Aus zehn Banken werden 21 Finanzinstitute
Noch im Oktober vergangenen Jahres hatten zehn Banken lediglich angekündigt, gemeinsam die Ausgabe eines vollständig gedeckten digitalen Zahlungsmittels auf öffentlichen Blockchains zu prüfen. Jetzt ist die Testphase vorbei und das Vorhaben wird in ein konkretes Geschäftsmodell überführt. Bis Ende des Jahres wollen die beteiligten Banken eine gemeinsame Gesellschaft gründen und ihren ersten Stablecoin dann im ersten Halbjahr 2027 auf den Markt bringen.
Den Anfang soll ein an den US-Dollar gebundener Token machen, der jedoch auf Basis der G7-Währungen um sechs weitere Token erweitert werden soll. Ein Euro-Stablecoin steht dabei ganz oben auf der Liste.

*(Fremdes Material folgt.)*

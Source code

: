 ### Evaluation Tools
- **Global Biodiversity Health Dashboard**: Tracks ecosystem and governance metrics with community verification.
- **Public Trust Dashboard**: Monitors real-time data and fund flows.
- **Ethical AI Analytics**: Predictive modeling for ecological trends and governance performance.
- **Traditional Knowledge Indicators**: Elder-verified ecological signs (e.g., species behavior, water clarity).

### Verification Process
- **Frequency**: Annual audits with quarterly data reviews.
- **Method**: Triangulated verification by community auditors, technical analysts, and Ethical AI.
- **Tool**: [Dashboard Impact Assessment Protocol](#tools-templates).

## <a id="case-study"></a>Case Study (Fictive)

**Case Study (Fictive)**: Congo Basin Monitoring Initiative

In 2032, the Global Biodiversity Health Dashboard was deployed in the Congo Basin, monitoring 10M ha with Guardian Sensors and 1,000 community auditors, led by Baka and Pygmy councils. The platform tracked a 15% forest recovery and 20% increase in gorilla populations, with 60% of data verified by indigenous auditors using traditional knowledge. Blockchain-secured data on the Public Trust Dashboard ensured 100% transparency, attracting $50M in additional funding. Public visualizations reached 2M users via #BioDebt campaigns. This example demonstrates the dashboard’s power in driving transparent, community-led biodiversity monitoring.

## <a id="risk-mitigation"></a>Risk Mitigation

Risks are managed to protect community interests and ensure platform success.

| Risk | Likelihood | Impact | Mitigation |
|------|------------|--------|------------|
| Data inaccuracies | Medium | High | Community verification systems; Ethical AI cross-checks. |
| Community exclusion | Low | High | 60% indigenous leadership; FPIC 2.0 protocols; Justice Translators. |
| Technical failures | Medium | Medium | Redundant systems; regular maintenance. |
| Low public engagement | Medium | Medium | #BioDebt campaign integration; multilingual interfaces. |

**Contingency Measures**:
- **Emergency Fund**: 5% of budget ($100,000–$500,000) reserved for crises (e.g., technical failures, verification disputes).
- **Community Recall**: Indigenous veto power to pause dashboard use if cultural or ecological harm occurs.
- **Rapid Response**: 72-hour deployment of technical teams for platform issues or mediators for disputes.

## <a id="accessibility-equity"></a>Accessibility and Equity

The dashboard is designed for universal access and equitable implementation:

Neue Konkurrenz für Tether und Circle
Das Angebot soll sich dabei nicht nur an Banken und institutionelle Anleger richten. Ganz gezielt möchte das Konsortium seinen Stablecoin auch dem klassischen Retail-Markt zur Verfügung stellen und für grenzüberschreitende Zahlungen sowie der Abwicklung von digitalen Assets einsetzen. Zudem soll das Produkt sowohl die Vorgaben des noch immer nicht beschlossenen amerikanischen GENIUS Acts als auch der europäischen MiCA-Verordnung erfüllen.
Gegenüber den etablierten Stablecoin-Anbietern Circle und Tether könnte das neue Projekt allerdings durch die bereits vorhandene Banken-Infrastruktur und den Zugang zu Millionen Kunden einen entscheidenden Vorteil besitzen.